All social media platforms are welcome to do business in India. They can criticize Ravi Shankar Prasad, my Prime Minister or anyone. The issue is of misuse of social media. Some of them say we are bound by American laws. You operate in India, make good money, but you will take the position that you’ll be governed by American laws. This is plainly not acceptable

ANI, on the other hand, has published a report confirming Delhi High Court's displeasure with Twitter's stance towards following Indian laws. The court reportedly said that the government is free to take action against Twitter. It further asked Twitter's counsel to discuss with the government on compliance of all the rules.

How long does your (Twitter's) process take? If Twitter thinks it can take as long as it wants in our country, I'll not allow that.

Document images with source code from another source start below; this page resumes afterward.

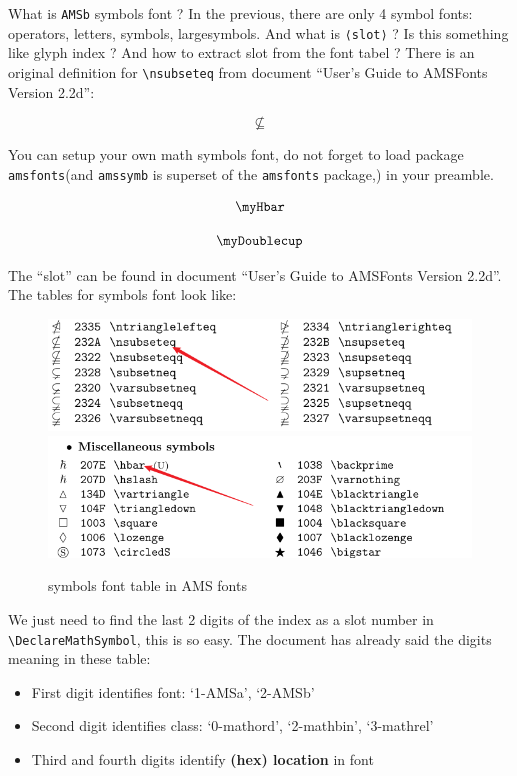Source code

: \documentclass{article}
\begin{document}
What is \texttt{AMSb} symbols font ? In the previous, there are only 4 symbol fonts: operators, letters, symbols, largesymbols.
And what is \verb|⟨slot⟩| ? Is this something like glyph index ? And how to extract slot from the font tabel ? 
There is an original definition for \verb|\nsubseteq| from document ``User's Guide to AMSFonts Version 2.2d'':

\begin{code}
\[ \nsubseteq \]
\end{code}

You can setup your own math symbols font, do not forget to load package \verb|amsfonts|(and \texttt{amssymb} is superset of 
the \texttt{amsfonts} package,) in your preamble.

\begin{code}
\[ \myHbar \]

\[ \myDoublecup \]
\end{code}

The ``slot'' can be found in document ``User's Guide to AMSFonts Version 2.2d''. The tables for symbols font look like:

\begin{figure}[!htb]
  \centering
  \includegraphics[width=.75\linewidth]{symbols_font_table_I.png}
  \includegraphics[width=.75\linewidth]{symbols_font_table_II.png}
  \caption{symbols font table in AMS fonts}
  \label{fig:ams-symbols-font-table}
\end{figure}

We just need to find the last 2 digits of the index as a slot number in \verb|\DeclareMathSymbol|, this is so easy. The document has 
already said the digits meaning in these table:
\begin{itemize}
  \item First digit identifies font: `1-AMSa', `2-AMSb'
  \item Second digit identifies class: `0-mathord', `2-mathbin', `3-mathrel'
  \item Third and fourth digits identify \textbf{(hex) location} in font
\end{itemize}
\end{document}
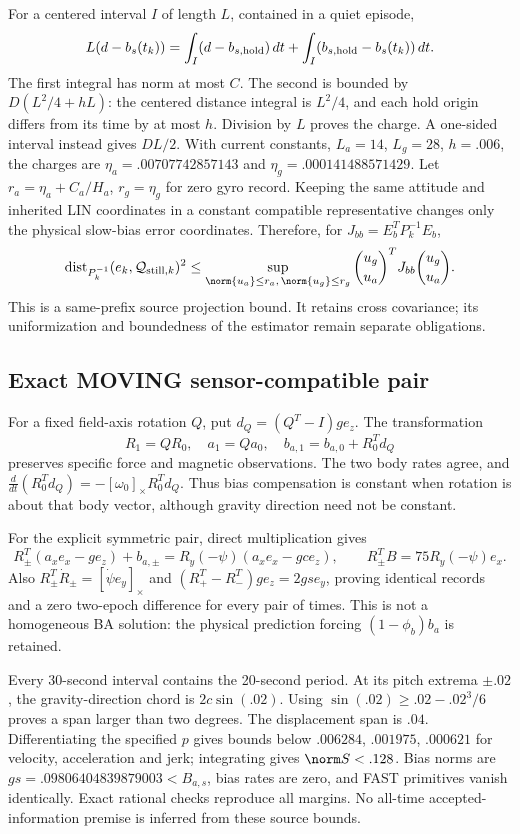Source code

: For a centered interval \(I\) of length \(L\), contained in a quiet episode,
\[
L(d-b_s(t_k))=\int_I(d-b_{s,\rm hold})\,dt
 +\int_I(b_{s,\rm hold}-b_s(t_k))\,dt.
\]
The first integral has norm at most \(C\). The second is bounded by
\(D(L^2/4+hL)\): the centered distance integral is \(L^2/4\), and each hold
origin differs from its time by at most \(h\). Division by \(L\) proves the
charge. A one-sided interval instead gives \(DL/2\). With current constants,
\(L_a=14\), \(L_g=28\), \(h=.006\), the charges are
\(\eta_a=.00707742857143\) and \(\eta_g=.000141488571429\).
Let \(r_a=\eta_a+C_a/H_a\), \(r_g=\eta_g\) for zero gyro record.
Keeping the same attitude and inherited LIN coordinates in a constant compatible
representative changes only the physical slow-bias error coordinates. Therefore,
for \(J_{bb}=E_b^TP_k^{-1}E_b\),
\[
\operatorname{dist}_{P_k^{-1}}(e_k,\mathcal Q_{{\rm still},k})^2
\le\sup_{\norm{u_a}\le r_a,\,\norm{u_g}\le r_g}
\binom{u_g}{u_a}^{T}J_{bb}\binom{u_g}{u_a}.
\]
This is a same-prefix source projection bound. It retains cross covariance;
its uniformization and boundedness of the estimator remain separate obligations.

\subsection{Exact MOVING sensor-compatible pair}
For a fixed field-axis rotation \(Q\), put \(d_Q=(Q^T-I)ge_z\).
The transformation
\[
R_1=QR_0,\quad a_1=Qa_0,\quad
b_{a,1}=b_{a,0}+R_0^Td_Q
\]
preserves specific force and magnetic observations. The two body rates agree,
and \(\frac{d}{dt}(R_0^Td_Q)=-[\omega_0]_\times R_0^Td_Q\).
Thus bias compensation is constant when rotation is about that body vector,
although gravity direction need not be constant.

For the explicit symmetric pair, direct multiplication gives
\[
R_\pm^T(a_xe_x-ge_z)+b_{a,\pm}
=R_y(-\psi)(a_xe_x-gce_z),\qquad R_\pm^TB=75R_y(-\psi)e_x.
\]
Also \(R_\pm^T\dot R_\pm=[\dot\psi e_y]_\times\) and
\((R_+^T-R_-^T)ge_z=2gs e_y\), proving identical records and a zero
two-epoch difference for every pair of times. This is not a homogeneous BA
solution: the physical prediction forcing \((1-\phi_b)b_a\) is retained.

Every 30-second interval contains the 20-second period. At its pitch extrema
\(\pm.02\), the gravity-direction chord is \(2c\sin(.02)\).
Using \(\sin(.02)\ge.02-.02^3/6\) proves a span larger than two degrees.
The displacement span is \(.04\). Differentiating the specified \(p\) gives
bounds below \(.006284\), \(.001975\), \(.000621\) for velocity,
acceleration and jerk; integrating gives \(\norm S<.128\).
Bias norms are \(gs=.09806404839879003<B_{a,s}\), bias rates are zero, and
FAST primitives vanish identically. Exact rational checks reproduce all margins.
No all-time accepted-information premise is inferred from these source bounds.

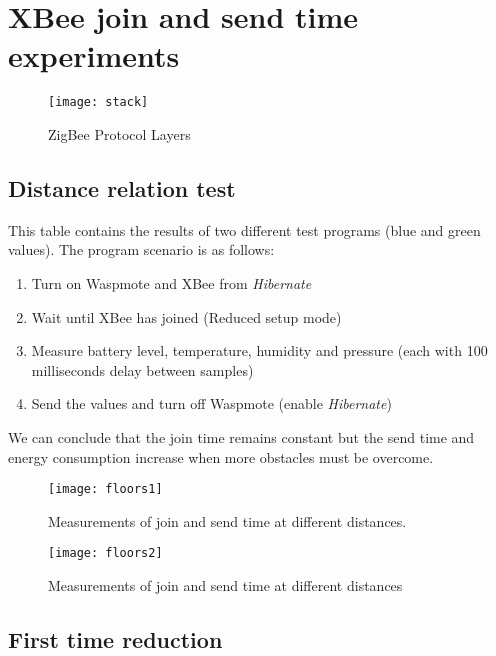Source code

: \section{XBee join and send time experiments} %
\label{AppendixA} 

\begin{figure}[htbp]
\centering
\texttt{[image: stack]}
\caption{ZigBee Protocol Layers}
\label{fig:stack}
\end{figure} 

\subsection{Distance relation test}
This table contains the results of two different test programs (blue and green values). The program scenario is as follows:\\
\begin{enumerate}
\item Turn on Waspmote and XBee from \textit{Hibernate}
\item Wait until XBee has joined (Reduced setup mode)
\item Measure battery level, temperature, humidity and pressure (each with 100 milliseconds delay between samples)
\item Send the values and turn off Waspmote (enable \textit{Hibernate})
\vspace{1cm}
\end{enumerate} 
\vspace{1cm}
\noindent
We can conclude that the join time remains constant but the send time and energy consumption increase when more obstacles must be overcome.
\begin{figure}[htbp]
\centering
\texttt{[image: floors1]}
\caption[XBee join and send times: distance relation]{Measurements of join and send time at different distances.}
\label{fig:floors1}
\end{figure}
\begin{figure}[htbp]
\centering
\texttt{[image: floors2]}
\caption[XBee join and send times: distance relation]{Measurements of join and send time at different distances}
\label{fig:floors2}
\end{figure}

\pagebreak
\subsection{First time reduction}

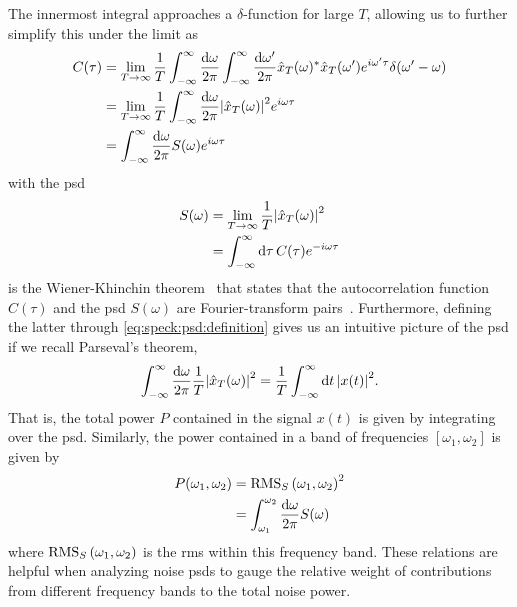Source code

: The innermost integral approaches a $\delta$-function for large $T$,
allowing us to further simplify this under the limit as
\begin{align}
    C(\tau) &= \lim_{T\to\infty} \frac{1}{T}\int_{-\infty}^{\infty}\frac{\dd{\omega}}{2\pi}\int_{-\infty}^{\infty}\frac{\dd{\omega^\prime}}{2\pi}
                \hat{x}_T(\omega)^\ast\hat{x}_T(\omega^\prime)
                e^{i\omega^\prime\tau}\delta(\omega^\prime - \omega)\\
            &= \lim_{T\to\infty}\frac{1}{T}
                \int_{-\infty}^{\infty}\frac{\dd{\omega}}{2\pi}\abs{\hat{x}_T(\omega)}^2 e^{i\omega\tau} \\
            &= \int_{-\infty}^{\infty}\frac{\dd{\omega}}{2\pi} S(\omega) e^{i\omega\tau} \label{eq:speck:wiener_khinchin}
\end{align}
with the \acrfull{psd}
\begin{align}
    S(\omega) &= \lim_{T\to\infty}\frac{1}{T}\abs{\hat{x}_T(\omega)}^2 \label{eq:speck:psd:definition}\\
              &= \int_{-\infty}^{\infty}\dd{\tau} C(\tau)e^{-i\omega\tau}
\end{align}
 is the Wiener-Khinchin theorem~\cite{Wiener1930,Khintchine1934} that states that the autocorrelation function $C(\tau)$ and the \gls{psd} $S(\omega)$ are Fourier-transform pairs~\cite{Koopmans1995}.
Furthermore, defining the latter through \cref{eq:speck:psd:definition} gives us an intuitive picture of the \gls{psd} if we recall Parseval's theorem,
\begin{align}\label{eq:speck:parseval}
    \int_{-\infty}^{\infty}\frac{\dd{\omega}}{2\pi}\frac{1}{T}\abs{\hat{x}_T(\omega)}^2 = \frac{1}{T}\int_{-\infty}^{\infty}\dd{t}\abs{x(t)}^2.
\end{align}
That is, the total power $P$ contained in the signal $x(t)$ is given by integrating over the \gls{psd}.
Similarly, the power contained in a band of frequencies $[\omega_1, \omega_2]$ is given by
\begin{align}
    P(\omega_1, \omega_2) &= \operatorname{RMS}_S\left(\omega_1, \omega_2\right)^2 \label{eq:speck:psd:bandpower}\\
                          &= \int_{\omega_1}^{\omega_2}\frac{\dd{\omega}}{2\pi} S(\omega)
\end{align}
where $\operatorname{RMS}_S\left(\omega_1, \omega_2\right)$ is the \acrlong{rms} within this frequency band.
These relations are helpful when analyzing noise \glspl{psd} to gauge the relative weight of contributions from different frequency bands to the total noise power.

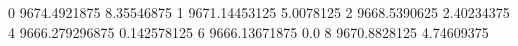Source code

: 0 9674.4921875 8.35546875
1 9671.14453125 5.0078125
2 9668.5390625 2.40234375
4 9666.279296875 0.142578125
6 9666.13671875 0.0
8 9670.8828125 4.74609375

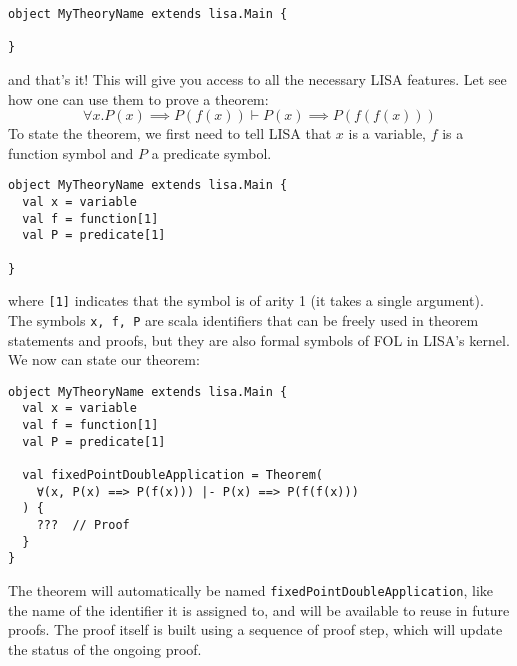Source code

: \noindent\begin{minipage}{\linewidth}\vspace{1em}
\begin{lstlisting}[language=lisa, frame=single]
object MyTheoryName extends lisa.Main {

}
\end{lstlisting}
\end{minipage}
and that's it! This will give you access to all the necessary LISA features. Let see how one can use them to prove a theorem:
$$
  \forall x. P(x) \implies P(f(x)) \vdash P(x) \implies P(f(f(x)))
$$
To state the theorem, we first need to tell LISA that $x$ is a variable, $f$ is a function symbol and $P$ a predicate symbol. 

\noindent\begin{minipage}{\linewidth}\vspace{1em}
\begin{lstlisting}[language=lisa, frame=single]
object MyTheoryName extends lisa.Main {
  val x = variable
  val f = function[1]
  val P = predicate[1]

}
\end{lstlisting}
\end{minipage}

where \lstinline|[1]| indicates that the symbol is of arity 1 (it takes a single argument). The symbols \lstinline|x, f, P| are scala identifiers that can be freely used in theorem statements and proofs, but they are also formal symbols of FOL in LISA's kernel. 
We now can state our theorem:

\noindent\begin{minipage}{\linewidth}\vspace{1em}
\begin{lstlisting}[language=lisa, frame=single]
object MyTheoryName extends lisa.Main {
  val x = variable
  val f = function[1]
  val P = predicate[1]

  val fixedPointDoubleApplication = Theorem(
    ∀(x, P(x) ==> P(f(x))) |- P(x) ==> P(f(f(x)))
  ) {
    ???  // Proof
  } 
}
\end{lstlisting}
\end{minipage}
The theorem will automatically be named \lstinline|fixedPointDoubleApplication|, like the name of the identifier it is assigned to, and will be available to reuse in future proofs. The proof itself is built using a sequence of proof step, which will update the status of the ongoing proof.

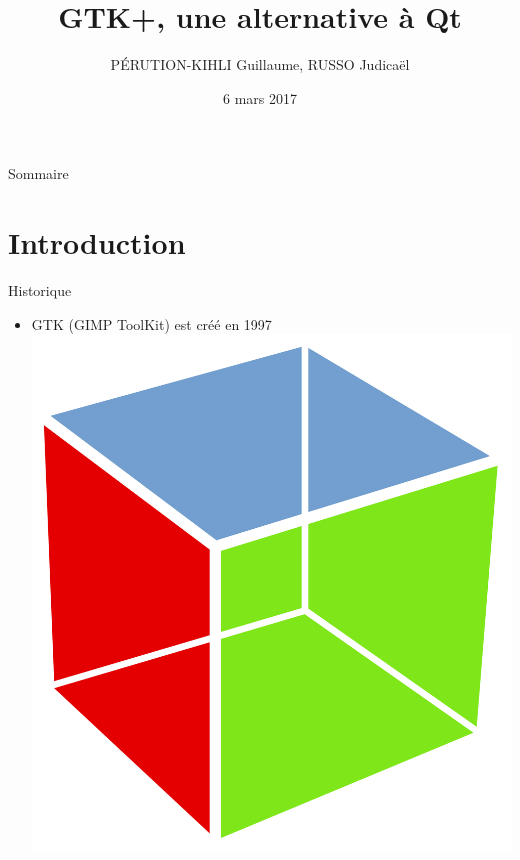 \documentclass{beamer}
\title[]{GTK+, une alternative à Qt}
\author{PÉRUTION-KIHLI Guillaume, RUSSO Judicaël}
\institute[Université de Montpellier]{Université de Montpellier \\ 
\medskip
}
\date{6 mars 2017}
\begin{document}
\maketitle

\begin{frame}{Sommaire}
  \tableofcontents
\end{frame}
\section{Introduction}
\begin{frame}{Historique}
  \begin{itemize}
  	\item GTK (GIMP ToolKit) est créé en 1997 \includegraphics[scale=0.05]{Pictures/GTK.png} 
   \end{itemize}
\end{frame}
\end{document}

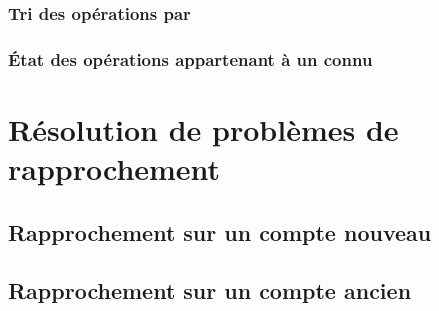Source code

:\subsubsection{Tri des opérations par \label{reconciliation-manage-content-sort}}



\subsubsection{État des opérations appartenant à un  connu\label{reconciliation-manage-content-report}}


\section{Résolution de problèmes de rapprochement\label{reconciliation-solve}}


\subsection{Rapprochement sur un compte nouveau\label{reconciliation-solve-new}}

\subsection{Rapprochement sur un compte ancien\label{reconciliation-solve-old}}



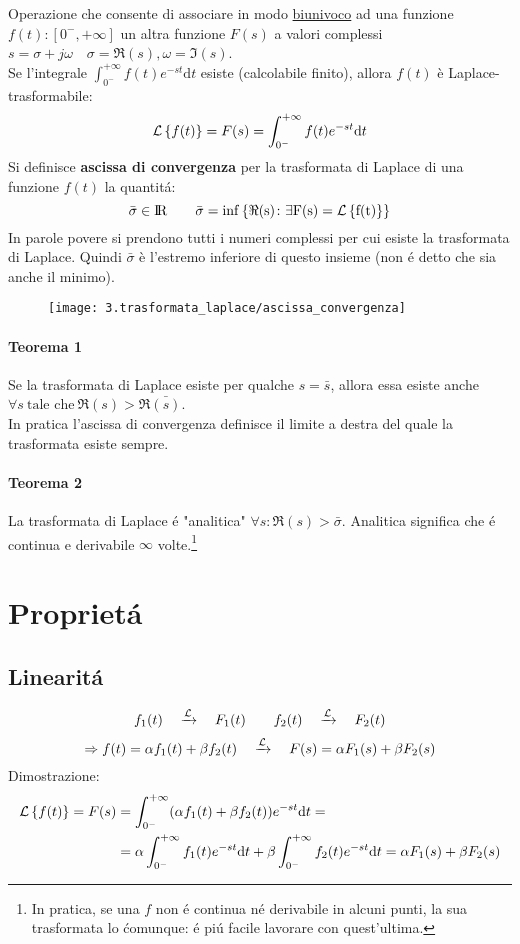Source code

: \documentclass[../main.tex]{subfiles}
\begin{document}
	\label{sec:traformata_laplace}
	Operazione che consente di associare in modo \underline{biunivoco} ad una funzione $ f(t):\left[ 0^{-}, + \infty \right] $ un altra funzione $F(s)$ a valori complessi $ s = \sigma + j\omega \quad \sigma=\Re(s), \omega=\Im(s)$.\\
	\linebreak
	Se l'integrale $ \int_{0^{-}}^{+\infty}f(t)e^{-st} \mathrm{d}t $ esiste (calcolabile finito), allora $f(t)$ è Laplace-trasformabile:
	$$ \mathcal{L} \left\lbrace f(t) \right\rbrace = F(s) = \int_{0^{-}}^{+\infty} f(t) e^{- s t} \mathrm{d} t $$
	\linebreak
	Si definisce \textbf{ascissa di convergenza} per la trasformata di Laplace di una funzione $f(t)$ la quantit\'a:\\
	$$ \bar{\sigma} \in \rm I\!R \qquad \bar{\sigma} = inf\left\lbrace \Re{(s)} \colon \exists F(s) = \mathcal{L} \left\lbrace f(t) \right\rbrace \right\rbrace $$
	In parole povere si prendono tutti i numeri complessi per cui esiste la trasformata di Laplace. Quindi $ \bar{\sigma} $ è l'estremo inferiore di questo insieme (non \'e detto che sia anche il minimo).
	\begin{figure}[h!]
		\centering\texttt{[image: 3.trasformata\_laplace/ascissa\_convergenza]}
	\end{figure}
	\paragraph{Teorema 1} Se la trasformata di Laplace esiste per qualche $s=\bar{s}$, allora essa esiste anche $ \forall s\ \text{tale che}\ \Re{(s)} > \Re{\bar{(s)}} $.\\
	In pratica l'ascissa di convergenza definisce il limite a destra del quale la trasformata esiste sempre.
	\paragraph{Teorema 2} La trasformata di Laplace \'{e} "analitica" $ \forall s \colon \Re{(s)} > \bar{\sigma}$. Analitica significa che \'e continua e derivabile $\infty$ volte.\footnote{In pratica, se una $f$ non \'e continua n\'e derivabile in alcuni punti, la sua trasformata lo \' comunque: \'e pi\'u facile lavorare con quest'ultima.}
	\section{Propriet\'{a}}
	\subsection{Linearit\'{a}}
	\label{linear}
	$$ f_{1}(t) \quad \xrightarrow{\mathcal{L}} \quad F_{1}(t) \qquad f_{2}(t) \quad \xrightarrow{\mathcal{L}} \quad F_{2}(t) $$
	$$ \Rightarrow f(t)=\alpha f_{1}(t) + \beta f_{2}(t) \quad \xrightarrow{\mathcal{L}} \quad F(s)=\alpha F_{1}(s) + \beta F_{2}(s) $$
	Dimostrazione:
	\begin{align*}
		\mathcal{L} \left\lbrace f(t) \right\rbrace = F(s) &= \int_{0^{-}}^{+\infty} (\alpha f_{1}(t) + \beta f_{2}(t)) e^{- s t} \mathrm{d} t =\\
		&= \alpha \int_{0^{-}}^{+\infty} f_{1}(t) e^{- s t} \mathrm{d} t + \beta \int_{0^{-}}^{+\infty} f_{2}(t) e^{- s t} \mathrm{d} t = \alpha F_{1}(s) + \beta F_{2}(s)
	\end{align*}
\end{document}
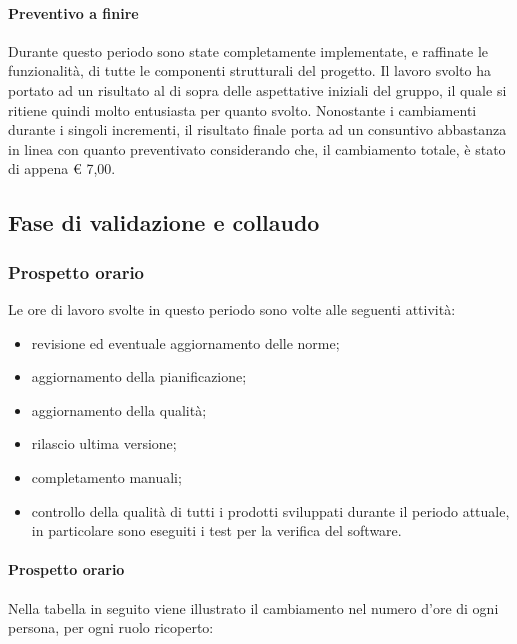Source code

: 		\paragraph{Preventivo a finire}
			Durante questo periodo sono state completamente implementate, e raffinate le funzionalità, di tutte le componenti strutturali del progetto. Il lavoro svolto ha portato ad un risultato al di sopra delle aspettative iniziali del gruppo, il quale si ritiene quindi molto entusiasta per quanto svolto. Nonostante i cambiamenti durante i singoli incrementi, il risultato finale porta ad un consuntivo abbastanza in linea con quanto preventivato considerando che, il cambiamento totale, è stato di appena € 7,00.
	
		
		
		\subsection{Fase di validazione e collaudo}
		\subsubsection{Prospetto orario}
		Le ore di lavoro svolte in questo periodo sono volte alle seguenti attività:
		\begin{itemize}
			\item revisione ed eventuale aggiornamento delle norme;
			\item aggiornamento della pianificazione;
			\item aggiornamento della qualità;
			\item rilascio ultima versione;
			\item completamento manuali;
			\item controllo della qualità di tutti i prodotti sviluppati durante il periodo attuale, in particolare sono eseguiti i test per la verifica del software.
		\end{itemize}
		\paragraph{Prospetto orario}
		Nella tabella in seguito viene illustrato il cambiamento nel numero d'ore di ogni persona, per ogni ruolo ricoperto:
		
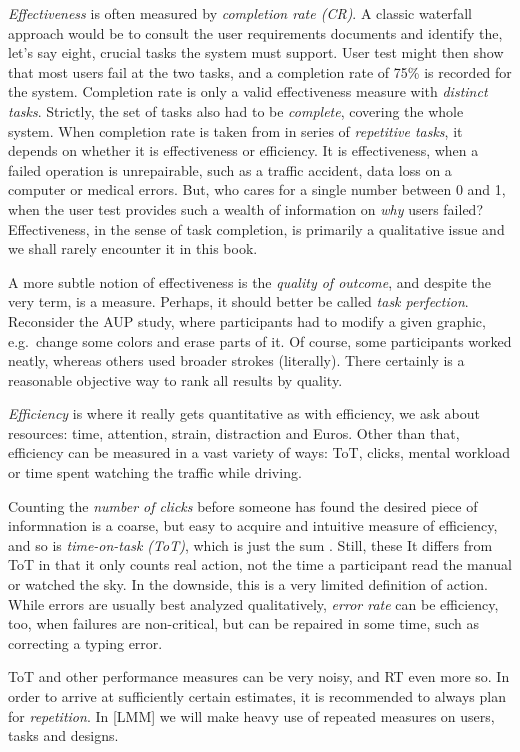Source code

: \documentclass[]{svmono}
\begin{document}
\emph{Effectiveness} is often measured by \emph{completion rate (CR)}. A
classic waterfall approach would be to consult the user requirements
documents and identify the, let's say eight, crucial tasks the system
must support. User test might then show that most users fail at the two
tasks, and a completion rate of 75\% is recorded for the system.
Completion rate is only a valid effectiveness measure with
\emph{distinct tasks}. Strictly, the set of tasks also had to be
\emph{complete}, covering the whole system. When completion rate is
taken from in series of \emph{repetitive tasks}, it depends on whether
it is effectiveness or efficiency. It is effectiveness, when a failed
operation is unrepairable, such as a traffic accident, data loss on a
computer or medical errors. But, who cares for a single number between 0
and 1, when the user test provides such a wealth of information on
\emph{why} users failed? Effectiveness, in the sense of task completion,
is primarily a qualitative issue and we shall rarely encounter it in
this book.

A more subtle notion of effectiveness is the \emph{quality of outcome},
and despite the very term, is a measure. Perhaps, it should better be
called \emph{task perfection}. Reconsider the AUP study, where
participants had to modify a given graphic, e.g.~change some colors and
erase parts of it. Of course, some participants worked neatly, whereas
others used broader strokes (literally). There certainly is a reasonable
objective way to rank all results by quality.

\emph{Efficiency} is where it really gets quantitative as with
efficiency, we ask about resources: time, attention, strain, distraction
and Euros. Other than that, efficiency can be measured in a vast variety
of ways: ToT, clicks, mental workload or time spent watching the traffic
while driving.

Counting the \emph{number of clicks} before someone has found the
desired piece of informnation is a coarse, but easy to acquire and
intuitive measure of efficiency, and so is \emph{time-on-task (ToT)},
which is just the sum . Still, these It differs from ToT in that it only
counts real action, not the time a participant read the manual or
watched the sky. In the downside, this is a very limited definition of
action. While errors are usually best analyzed qualitatively,
\emph{error rate} can be efficiency, too, when failures are
non-critical, but can be repaired in some time, such as correcting a
typing error.

ToT and other performance measures can be very noisy, and RT even more
so. In order to arrive at sufficiently certain estimates, it is
recommended to always plan for \emph{repetition}. In {[}LMM{]} we will
make heavy use of repeated measures on users, tasks and designs.
\end{document}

The Indian government has been at war with Twitter for a while now. Earlier this year, the government, on several occasions forced Twitter to take down certain tweets. In May, a team from Delhi Police's Special Cell carried out a search at Twitter India's office in New Delhi and Gurugram. While the police said it's a part of a routine process, the global Twitter HQ was roped into the matter.

Twitter is not the only company that is unhappy with India's new regulations. Back in May, WhatsApp sued the Indian government over the new rules that gave the government power to decrypt WhatsApp messages to track the sender.